Я не стал даже задумываться над тем, для чего служило это помещение десяткам поколений принцев Карпашских. Такие мысли слишком расстроили бы меня. Поэтому я ограничился тем, что сел на одну из разбросанных по диванам подушек и налил себе в стакан чего-то прозрачного из высокой бутылки.

Не имело большого значения, что это – я все равно не собирался пить.

Нандо Гамбела встал около меня, полусогнувшись с угодливой улыбкой. Он очень надеялся, что мне у него не понравится.

Я бросил взгляд на огромную стереосистему, в которой смог бы поместиться, пожалуй, целый воющий гиппопотам. И шуму от него было бы гораздо меньше.
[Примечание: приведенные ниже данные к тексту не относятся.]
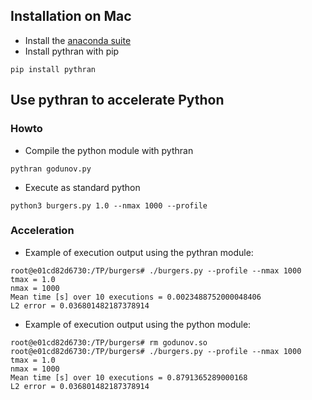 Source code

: ## Installation on Mac

- Install the [anaconda suite](https://www.anaconda.com/download/#macos)
- Install pythran with pip

```
pip install pythran
```

## Use pythran to accelerate Python

### Howto

- Compile the python module with pythran

```
pythran godunov.py
```

- Execute as standard python

``` 
python3 burgers.py 1.0 --nmax 1000 --profile
```

### Acceleration

- Example of execution output using the pythran module:

```
root@e01cd82d6730:/TP/burgers# ./burgers.py --profile --nmax 1000
tmax = 1.0
nmax = 1000
Mean time [s] over 10 executions = 0.0023488752000048406
L2 error = 0.036801482187378914
```

- Example of execution output using the python module:

```
root@e01cd82d6730:/TP/burgers# rm godunov.so 
root@e01cd82d6730:/TP/burgers# ./burgers.py --profile --nmax 1000
tmax = 1.0
nmax = 1000
Mean time [s] over 10 executions = 0.8791365289000168
L2 error = 0.036801482187378914
```
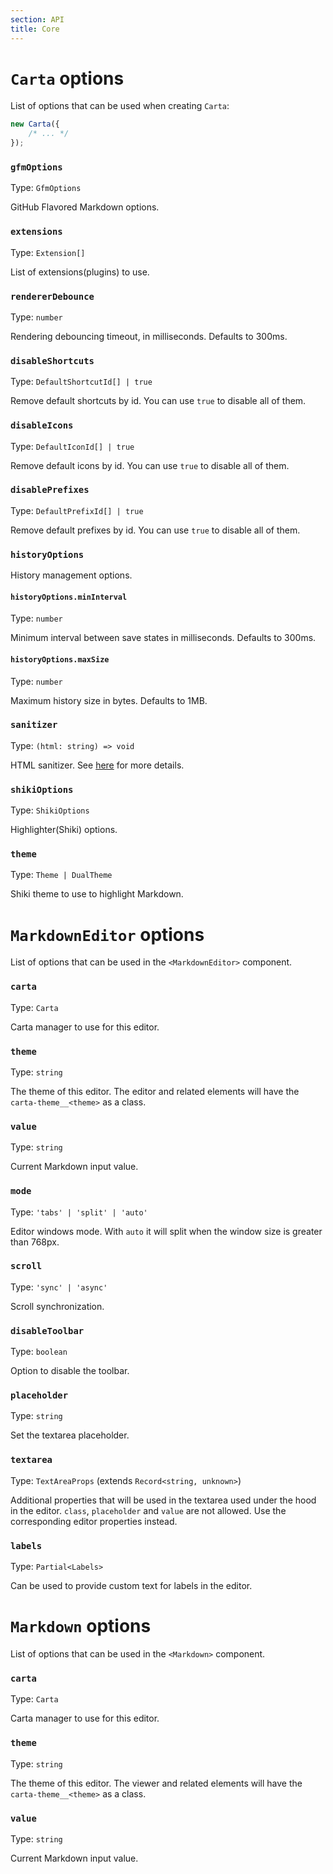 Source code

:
 ```yaml
---
section: API
title: Core
---
```


<script>
	import { base } from '$app/paths';
</script>

# `Carta` options

List of options that can be used when creating `Carta`:

```ts
new Carta({
	/* ... */
});
```

### `gfmOptions`

Type: `GfmOptions`

GitHub Flavored Markdown options.

### `extensions`

Type: `Extension[]`

List of extensions(plugins) to use.

### `rendererDebounce`

Type: `number`

Rendering debouncing timeout, in milliseconds.
Defaults to 300ms.

### `disableShortcuts`

Type: `DefaultShortcutId[] | true`

Remove default shortcuts by id. You can use `true` to disable all of them.

### `disableIcons`

Type: `DefaultIconId[] | true`

Remove default icons by id. You can use `true` to disable all of them.

### `disablePrefixes`

Type: `DefaultPrefixId[] | true`

Remove default prefixes by id. You can use `true` to disable all of them.

### `historyOptions`

History management options.

#### `historyOptions.minInterval`

Type: `number`

Minimum interval between save states in milliseconds.
Defaults to 300ms.

#### `historyOptions.maxSize`

Type: `number`

Maximum history size in bytes.
Defaults to 1MB.

### `sanitizer`

Type: `(html: string) => void`

HTML sanitizer. See [here]({base}/getting-started#sanitization) for more details.

### `shikiOptions`

Type: `ShikiOptions`

Highlighter(Shiki) options.

### `theme`

Type: `Theme | DualTheme`

Shiki theme to use to highlight Markdown.

# `MarkdownEditor` options

List of options that can be used in the `<MarkdownEditor>` component.

### `carta`

Type: `Carta`

Carta manager to use for this editor.

### `theme`

Type: `string`

The theme of this editor. The editor and related elements will have the `carta-theme__<theme>` as a class.

### `value`

Type: `string`

Current Markdown input value.

### `mode`

Type: `'tabs' | 'split' | 'auto'`

Editor windows mode. With `auto` it will split when the window size is greater than 768px.

### `scroll`

Type: `'sync' | 'async'`

Scroll synchronization.

### `disableToolbar`

Type: `boolean`

Option to disable the toolbar.

### `placeholder`

Type: `string`

Set the textarea placeholder.

### `textarea`

Type: `TextAreaProps` (extends `Record<string, unknown>`)

Additional properties that will be used in the textarea used under the hood in the editor.
`class`, `placeholder` and `value` are not allowed. Use the corresponding editor properties
instead.

### `labels`

Type: `Partial<Labels>`

Can be used to provide custom text for labels in the editor.

# `Markdown` options

List of options that can be used in the `<Markdown>` component.

### `carta`

Type: `Carta`

Carta manager to use for this editor.

### `theme`

Type: `string`

The theme of this editor. The viewer and related elements will have the `carta-theme__<theme>` as a class.

### `value`

Type: `string`

Current Markdown input value.

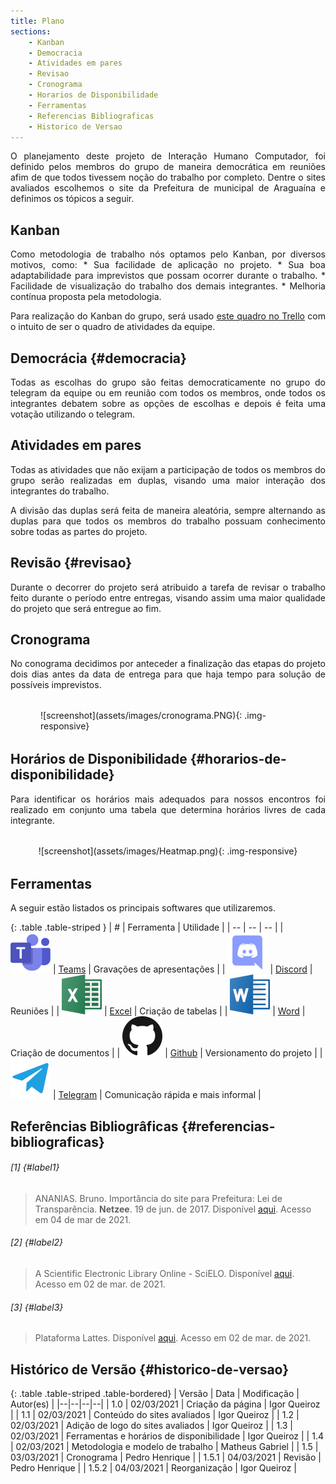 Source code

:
```yaml
---
title: Plano
sections:
    - Kanban
    - Democracia
    - Atividades em pares
    - Revisao
    - Cronograma
    - Horarios de Disponibilidade
    - Ferramentas
    - Referencias Bibliograficas
    - Historico de Versao
---
```


<div style="text-align: justify;">
O planejamento deste projeto de Interação Humano Computador, foi definido pelos membros do grupo de maneira democrática em reuniões afim de que todos tivessem noção do trabalho por completo. Dentre o sites avaliados escolhemos o site da Prefeitura de municipal de Araguaína e definimos os tópicos a seguir.
</div>

## Kanban

<div style="text-align: justify;">
Como metodologia de trabalho nós optamos pelo Kanban, por diversos motivos, como:
*  Sua facilidade de aplicação no projeto.
*  Sua boa adaptabilidade para imprevistos que possam ocorrer durante o trabalho.
*  Facilidade de visualização do trabalho dos demais integrantes.
*  Melhoria contínua proposta pela metodologia.

Para realização do Kanban do grupo, será usado [este quadro no Trello](https://trello.com/b/ww3ulzYy/kanban)
com o intuito de ser o quadro de atividades da equipe.
</div>

## Democrácia {#democracia}

<div style="text-align: justify;">
Todas as escolhas do grupo são feitas democraticamente 
no grupo do telegram da equipe ou em reunião com todos os membros, 
onde todos os integrantes debatem sobre as opções de escolhas e depois 
é feita uma votação utilizando o telegram.
</div>

## Atividades em pares

<div style="text-align: justify;">
Todas as atividades que não exijam a participação de todos os membros do
grupo serão realizadas em duplas, visando uma maior interação dos integrantes
do trabalho.

A divisão das duplas será feita de maneira aleatória, sempre alternando as
duplas para que todos os membros do trabalho possuam conhecimento sobre
todas as partes do projeto.
</div>

## Revisão {#revisao}

<div style="text-align: justify;">
Durante o decorrer do projeto será atribuido a tarefa de revisar o trabalho
feito durante o período entre entregas, visando assim uma maior qualidade 
do projeto que será entregue ao fim.
</div>

## Cronograma

<div style="text-align: justify;">
No conograma decidimos por anteceder a finalização das etapas do projeto dois dias antes da data de entrega para que haja tempo para solução de possíveis imprevistos.
</div>

<div class="screenshot-holder" style="display: flex; justify-content: center;margin: 2rem 3rem">
  ![screenshot](assets/images/cronograma.PNG){: .img-responsive}
</div>

## Horários de Disponibilidade {#horarios-de-disponibilidade}

<div style="text-align: justify;">
Para identificar os horários mais adequados para nossos encontros foi realizado em conjunto uma tabela que determina horários livres de cada integrante.
</div>

<div class="screenshot-holder" style="display: flex; justify-content: center;margin: 2rem auto">
  ![screenshot](assets/images/Heatmap.png){: .img-responsive}
</div>

## Ferramentas

<div style="text-align: justify;">
A seguir estão listados os principais softwares que utilizaremos.
</div>

<div class="table-responsive">

{: .table .table-striped }
| # | Ferramenta | Utilidade |
| -- | -- | -- |
| ![Teams](assets/images/logos/Teams.png)  | [Teams](https://www.microsoft.com/pt-br/microsoft-teams/free) | Gravações de apresentações |
| ![Discord](assets/images/logos/Discord.png)  | [Discord](https://discord.com/) | Reuniões |
| ![Excel](assets/images/logos/Excel.png)  | [Excel](https://www.microsoft.com/pt-br/microsoft-365/free-office-online-for-the-web) | Criação de tabelas |
| ![Word](assets/images/logos/Word.png)  | [Word](https://www.microsoft.com/pt-br/microsoft-365/free-office-online-for-the-web) | Criação de documentos |
| ![Github](assets/images/logos/Github.png)  | [Github](https://github.com/) | Versionamento do projeto |
| ![Telegram](assets/images/logos/Telegram.png)  | [Telegram](https://telegram.org/) | Comunicação rápida e mais informal |

</div>

## Referências Bibliogrâficas {#referencias-bibliograficas}

###### [1] {#label1}
> ANANIAS. Bruno. Importância do site para Prefeitura: Lei de Transparência. **Netzee**. 19 de jun. de 2017. Disponível [aqui](https://blog.netzee.com.br/importancia-do-site-para-prefeitura-lei-de-transparencia/#:~:text=O%20site%20das%20prefeituras%20tem,Concursos%20P%C3%BAblicos%2C%20entre%20tantos%20outros.). Acesso em 04 de mar de 2021.

###### [2] {#label2}
> A Scientific Electronic Library Online - SciELO. Disponível [aqui](http://www.scielo.br/scielo.php?script=sci_home&lng=pt&nrm=iso). Acesso em 02 de mar. de 2021.

###### [3] {#label3}
> Plataforma Lattes. Disponível [aqui](http://lattes.cnpq.br/). Acesso em 02 de mar. de 2021.

## Histórico de Versão {#historico-de-versao}

{: .table .table-striped .table-bordered}
| Versão | Data | Modificação | Autor(es) |
|--|--|--|--|
| 1.0 | 02/03/2021 | Criação da página | Igor Queiroz |
| 1.1 | 02/03/2021 | Conteúdo do sites avaliados | Igor Queiroz |
| 1.2 | 02/03/2021 | Adição de logo do sites avaliados | Igor Queiroz |
| 1.3 | 02/03/2021 | Ferramentas e horários de disponibilidade | Igor Queiroz |
| 1.4 | 02/03/2021 | Metodologia e modelo de trabalho | Matheus Gabriel |
| 1.5 | 03/03/2021 | Cronograma | Pedro Henrique |
| 1.5.1 | 04/03/2021 | Revisão | Pedro Henrique |
| 1.5.2 | 04/03/2021 | Reorganização | Igor Queiroz |
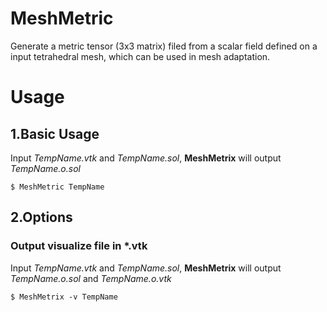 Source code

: <!--
 * @Author: Kejie Fu
 * @Date: 2022-01-08 22:29:56
 * @LastEditTime: 2022-01-08 22:48:09
 * @LastEditors: Kejie Fu
 * @Description: 
 * @FilePath: /MeshMetric/README.md
-->
# MeshMetric
Generate a metric tensor (3x3 matrix) filed from a scalar field defined on a input tetrahedral mesh, which can be used in mesh adaptation.

# Usage
## 1.Basic Usage
Input *TempName.vtk* and *TempName.sol*, **MeshMetrix** will output *TempName.o.sol*
```shell
$ MeshMetric TempName
```
## 2.Options
### Output visualize file in *.vtk
Input *TempName.vtk* and *TempName.sol*, **MeshMetrix** will output *TempName.o.sol* and *TempName.o.vtk* 
```shell
$ MeshMetrix -v TempName
```
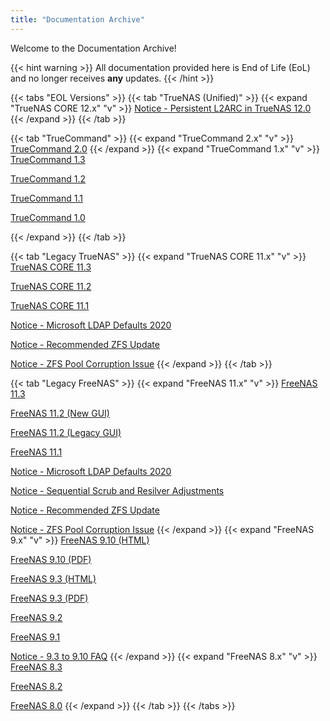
 ```yaml
---
title: "Documentation Archive"
---
```


Welcome to the Documentation Archive!

{{< hint warning >}}
All documentation provided here is End of Life (EoL) and no longer receives **any** updates.
{{< /hint >}}

{{< tabs "EOL Versions" >}}
{{< tab "TrueNAS (Unified)" >}}
{{< expand "TrueNAS CORE 12.x" "v" >}}
<a href="https://www.truenas.com/docs/files/Notice - Persistent L2ARC in TrueNAS 12.0.pdf">Notice - Persistent L2ARC in TrueNAS 12.0</a>
{{< /expand >}}
{{< /tab >}}

{{< tab "TrueCommand" >}}
{{< expand "TrueCommand 2.x" "v" >}}
<a href="https://www.truenas.com/docs/files/TrueCommand2.0Documentation.pdf">TrueCommand 2.0</a>
{{< /expand >}}
{{< expand "TrueCommand 1.x" "v" >}}
<a href="https://www.truenas.com/docs/files/TrueCommand1.3Docs.pdf">TrueCommand 1.3</a>

<a href="https://www.ixsystems.com/documentation/truecommand/1.2/TrueCommand-Guide-1.2_screen.pdf">TrueCommand 1.2</a>

<a href="https://www.ixsystems.com/documentation/truecommand/1.1/TrueCommand-Guide-1.1_screen.pdf">TrueCommand 1.1</a>

<a href="https://www.ixsystems.com/documentation/truecommand/1.0/TrueCommand-Guide-1.0-RELEASE.pdf">TrueCommand 1.0</a>

{{< /expand >}}
{{< /tab >}}

{{< tab "Legacy TrueNAS" >}}
{{< expand "TrueNAS CORE 11.x" "v" >}}
<a href="https://www.truenas.com/docs/files/TrueNAS-11.3-U5-User-Guide.pdf">TrueNAS CORE 11.3</a>

<a href="https://www.ixsystems.com/documentation/truenas/11.2-U8-legacy/TrueNAS-11.2-U8-Legacy-User-Guide_screen.pdf">TrueNAS CORE 11.2</a>

<a href="https://www.ixsystems.com/documentation/truenas/11.1/TrueNAS.pdf">TrueNAS CORE 11.1</a>

<a href="https://www.truenas.com/docs/files/Notice - Microsoft LDAP Defaults 2020.pdf">Notice - Microsoft LDAP Defaults 2020</a>

<a href="https://www.truenas.com/docs/files/Notice - Recommended ZFS Update.pdf">Notice - Recommended ZFS Update</a>

<a href="https://www.truenas.com/docs/files/Notice - ZFS Pool Corruption Issue.pdf">Notice - ZFS Pool Corruption Issue</a>
{{< /expand >}}
{{< /tab >}}

{{< tab "Legacy FreeNAS" >}}
{{< expand "FreeNAS 11.x" "v" >}}
<a href="https://www.ixsystems.com/documentation/freenas/11.3-U5/FreeNAS-11.3-U5-User-Guide_screen.pdf">FreeNAS 11.3</a>

<a href="https://www.ixsystems.com/documentation/freenas/11.2-U8/FreeNAS-11.2-U8-User-Guide_screen.pdf">FreeNAS 11.2 (New GUI)</a>

<a href="https://www.ixsystems.com/documentation/freenas/11.2-U8-legacy/FreeNAS-11.2-U8-Legacy-User-Guide_screen.pdf">FreeNAS 11.2 (Legacy GUI)</a>

<a href="https://www.ixsystems.com/documentation/freenas/11.1/FreeNAS.pdf">FreeNAS 11.1</a>

<a href="https://www.truenas.com/docs/files/Notice - Microsoft LDAP Defaults 2020.pdf">Notice - Microsoft LDAP Defaults 2020</a>

<a href="https://www.truenas.com/docs/files/Notice - Sequential Scrub and Resilver Adjustments.pdf">Notice - Sequential Scrub and Resilver Adjustments</a>

<a href="https://www.truenas.com/docs/files/Notice - Recommended ZFS Update.pdf">Notice - Recommended ZFS Update</a>

<a href="https://www.truenas.com/docs/files/Notice - ZFS Pool Corruption Issue.pdf">Notice - ZFS Pool Corruption Issue</a>
{{< /expand >}}
{{< expand "FreeNAS 9.x" "v" >}}
<a href="https://www.ixsystems.com/documentation/freenas/9.10/freenas.html">FreeNAS 9.10 (HTML)</a>

<a href="https://www.truenas.com/docs/files/freenas9.10.2_guide.pdf">FreeNAS 9.10 (PDF)</a>

<a href="https://www.ixsystems.com/documentation/freenas/9.3/freenas.html">FreeNAS 9.3 (HTML)</a>

<a href="https://www.truenas.com/docs/files/freenas9.3_guide.pdf">FreeNAS 9.3 (PDF)</a>

<a href="https://www.ixsystems.com/documentation/freenas/9.2.1/freenas9.2.1_guide.pdf">FreeNAS 9.2</a>

<a href="https://www.ixsystems.com/documentation/freenas/9.1.1/freenas9.1.1_guide.pdf">FreeNAS 9.1</a>

<a href="https://www.truenas.com/docs/files/Notice - 9.3 to 9.10 FAQ.pdf">Notice - 9.3 to 9.10 FAQ</a>
{{< /expand >}}
{{< expand "FreeNAS 8.x" "v" >}}
<a href="https://www.ixsystems.com/documentation/freenas/8.3.1/freenas8.3.1_guide.pdf">FreeNAS 8.3</a>

<a href="https://www.ixsystems.com/documentation/freenas/8.2/freenas8.2_guide.pdf">FreeNAS 8.2</a>

<a href="https://www.ixsystems.com/documentation/freenas/8.0.3/freenas8.0.3_guide.pdf">FreeNAS 8.0</a>
{{< /expand >}}
{{< /tab >}}
{{< /tabs >}}
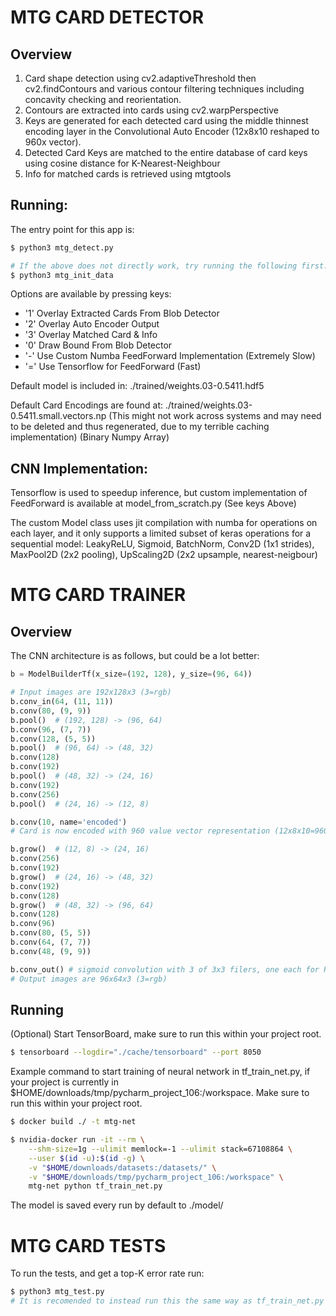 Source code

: 
# MTG CARD DETECTOR

## Overview

1. Card shape detection using cv2.adaptiveThreshold then cv2.findContours and various contour filtering techniques including concavity checking and reorientation.
2. Contours are extracted into cards using cv2.warpPerspective
3. Keys are generated for each detected card using the middle thinnest encoding layer in the Convolutional Auto Encoder (12x8x10 reshaped to 960x vector).
4. Detected Card Keys are matched to the entire database of card keys using cosine distance for K-Nearest-Neighbour
5. Info for matched cards is retrieved using mtgtools

## Running:

The entry point for this app is:

```bash
$ python3 mtg_detect.py

# If the above does not directly work, try running the following first.
$ python3 mtg_init_data
```

Options are available by pressing keys:

- '1' Overlay Extracted Cards From Blob Detector
- '2' Overlay Auto Encoder Output
- '3' Overlay Matched Card & Info
- '0' Draw Bound From Blob Detector
- '-' Use Custom Numba FeedForward Implementation (Extremely Slow)
- '=' Use Tensorflow for FeedForward (Fast)

Default model is included in: ./trained/weights.03-0.5411.hdf5

Default Card Encodings are found at: ./trained/weights.03-0.5411.small.vectors.np (This might not work across systems and may need to be deleted and thus regenerated, due to my terrible caching implementation) (Binary Numpy Array)

## CNN Implementation:

Tensorflow is used to speedup inference, but custom implementation of FeedForward is available at model_from_scratch.py (See keys Above)

The custom Model class uses jit compilation with numba for operations on each layer, and it only supports a limited subset of keras operations for a sequential model: LeakyReLU, Sigmoid, BatchNorm, Conv2D (1x1 strides), MaxPool2D (2x2 pooling), UpScaling2D (2x2 upsample, nearest-neigbour)

# MTG CARD TRAINER

## Overview

The CNN architecture is as follows, but could be a lot better:

```python
b = ModelBuilderTf(x_size=(192, 128), y_size=(96, 64))

# Input images are 192x128x3 (3=rgb)
b.conv_in(64, (11, 11))
b.conv(80, (9, 9))
b.pool()  # (192, 128) -> (96, 64)
b.conv(96, (7, 7))
b.conv(128, (5, 5))
b.pool()  # (96, 64) -> (48, 32)
b.conv(128)
b.conv(192)
b.pool()  # (48, 32) -> (24, 16)
b.conv(192)
b.conv(256)
b.pool()  # (24, 16) -> (12, 8)

b.conv(10, name='encoded') 
# Card is now encoded with 960 value vector representation (12x8x10=960)

b.grow()  # (12, 8) -> (24, 16)
b.conv(256)
b.conv(192)
b.grow()  # (24, 16) -> (48, 32)
b.conv(192)
b.conv(128)
b.grow()  # (48, 32) -> (96, 64)
b.conv(128)
b.conv(96)
b.conv(80, (5, 5))
b.conv(64, (7, 7))
b.conv(48, (9, 9))

b.conv_out() # sigmoid convolution with 3 of 3x3 filers, one each for RGB
# Output images are 96x64x3 (3=rgb)
```

## Running

(Optional) Start TensorBoard, make sure to run this within your project root.

```bash
$ tensorboard --logdir="./cache/tensorboard" --port 8050
```

Example command to start training of neural network in tf_train_net.py,
if your project is currently in $HOME/downloads/tmp/pycharm_project_106:/workspace.
Make sure to run this within your project root.

```bash
$ docker build ./ -t mtg-net

$ nvidia-docker run -it --rm \
    --shm-size=1g --ulimit memlock=-1 --ulimit stack=67108864 \
    --user $(id -u):$(id -g) \
    -v "$HOME/downloads/datasets:/datasets/" \
    -v "$HOME/downloads/tmp/pycharm_project_106:/workspace" \
    mtg-net python tf_train_net.py
```

The model is saved every run by default to ./model/<time>



# MTG CARD TESTS

To run the tests, and get a top-K error rate run:

```bash
$ python3 mtg_test.py
# It is recomended to instead run this the same way as tf_train_net.py in the above section, using NVIDIA docker.
```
– Киска, – коротко приказал я.

Франсуаз выхватила из ножен меч и одним, полным ярости, ударом разрубила на две части музыкальную установку. Нандо Гамбела хотел было выкрикнуть что-то, неосознанно, разумеется – разум подсказал бы ему смириться и заткнуть рот.

Демонесса взглянула на хозяина особняка с мрачным удовлетворением, и тот не стал развивать тему.

– Ну вот ведь стерва, – констатировал я, небрежно взмахивая рукой в сторону Франсуаз. – Я ведь просил только выключить.

Гамбела угодливо хихикнул.

Теперь следовало найти что-то, во что играют.

– Мило у вас здесь, – я взглянул на то, что плескалось в моем бокале. – Чертовски устал скакать по лесу. Хочется посидеть и расслабиться.

Не знаю, что думал обо мне хозяин особняка, но после этих слов он наверняка стал думать гораздо хуже.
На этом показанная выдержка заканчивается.